Thursday, January 04, 2007

Inferred Qualities May Be Objective But Not Absolute

Franklin Mason asked a good question in response to my last post on objectivity:
Why can't one hold that knowledge of evil - something itself perfectly objective - is always an inference from those other qualities? Why oppose "inferred quality" with "objective quality"?
In order to answer this, I think we need to be more precise. An inferred quality is inferred using some sort of procedure. For example, the quality of a square of a number is inferred by multiplying the number with itself. However, there may be an infinite number of procedures of inference (e.g., raising X to the power Y, adding 5 to X, associating X apples with Y dollars, etc.), and no procedure is fundamentally privileged.

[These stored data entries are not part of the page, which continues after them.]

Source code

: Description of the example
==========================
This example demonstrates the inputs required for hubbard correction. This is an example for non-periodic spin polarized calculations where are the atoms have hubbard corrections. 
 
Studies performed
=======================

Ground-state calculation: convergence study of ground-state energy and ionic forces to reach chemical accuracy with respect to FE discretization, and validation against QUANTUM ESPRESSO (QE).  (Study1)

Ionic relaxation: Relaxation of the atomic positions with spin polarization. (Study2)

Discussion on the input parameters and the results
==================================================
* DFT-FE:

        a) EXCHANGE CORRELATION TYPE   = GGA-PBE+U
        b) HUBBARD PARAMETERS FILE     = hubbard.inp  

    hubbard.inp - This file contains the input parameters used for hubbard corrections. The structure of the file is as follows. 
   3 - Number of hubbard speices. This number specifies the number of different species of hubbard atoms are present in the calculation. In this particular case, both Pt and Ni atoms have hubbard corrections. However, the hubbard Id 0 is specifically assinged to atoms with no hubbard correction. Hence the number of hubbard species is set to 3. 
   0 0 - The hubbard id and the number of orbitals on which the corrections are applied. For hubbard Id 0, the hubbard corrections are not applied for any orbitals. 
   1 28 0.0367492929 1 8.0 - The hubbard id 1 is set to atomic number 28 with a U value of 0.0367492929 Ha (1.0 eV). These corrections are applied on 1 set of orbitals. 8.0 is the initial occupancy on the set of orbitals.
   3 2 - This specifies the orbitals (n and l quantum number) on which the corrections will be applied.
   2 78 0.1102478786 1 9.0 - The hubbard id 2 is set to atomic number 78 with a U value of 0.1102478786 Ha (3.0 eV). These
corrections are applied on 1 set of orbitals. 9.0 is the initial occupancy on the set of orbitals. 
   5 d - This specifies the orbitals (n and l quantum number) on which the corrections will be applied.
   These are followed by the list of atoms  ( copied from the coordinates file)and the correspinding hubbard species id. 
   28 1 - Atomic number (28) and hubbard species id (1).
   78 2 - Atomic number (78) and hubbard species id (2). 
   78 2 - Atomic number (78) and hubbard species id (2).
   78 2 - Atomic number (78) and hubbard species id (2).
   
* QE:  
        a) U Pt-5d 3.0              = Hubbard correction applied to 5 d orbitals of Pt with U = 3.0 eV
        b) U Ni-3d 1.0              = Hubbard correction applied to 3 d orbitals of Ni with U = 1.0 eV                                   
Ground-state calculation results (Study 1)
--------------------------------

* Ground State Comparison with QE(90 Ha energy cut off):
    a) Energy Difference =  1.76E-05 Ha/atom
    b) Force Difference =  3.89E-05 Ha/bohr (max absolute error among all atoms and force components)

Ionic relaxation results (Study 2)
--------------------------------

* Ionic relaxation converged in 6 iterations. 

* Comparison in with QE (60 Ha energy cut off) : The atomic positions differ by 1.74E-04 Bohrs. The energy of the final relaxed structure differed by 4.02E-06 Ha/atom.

Now, given a specification for a procedure, I think we can show that the inferred quantity or quality is objective. Indeed, computers actually do this. However, the choice of procedure is not absolute.

If you infer from an act that the act was good, and I infer that the act was evil, we are simply using different procedures. That procedure may be rule-based or some very complex function of brain chemistry. Both procedures could be shown to give objective answers to specific questions. However, we have no "meta-procedure" to show that one procedure is fundamentally privileged over the other. We cannot say that my rule-based morality is better than your gut morality because we have no privileged meta-procedure.

For example, if I say that formal morality beats intuition, and you say the opposite, how can we show that one answer is objectively better than the other? Wouldn't that require a meta-meta-procedure of inference which is equally arbitrary?

For another example, I think one could conceivably be sufficiently precise in describing a particular Christian morality that any act can be objectively categorized as good or evil within that moral system. However, why should we choose that Christian morality in the first place? Why not Muslim morality? Clearly, we will need some meta-procedure that prefers Christian morality over Muslim morality. However, any meta-procedure that privileges Christian morality is not privileged unless we assume a meta-meta-procedure. But the meta-meta-procedure isn't privileged, and so on, ad infinitum.

In conclusion, a procedure for inference can be objectively executable, but it cannot be absolutely selectable. This is why morality, being inferred rather than intrinsic, cannot be absolute.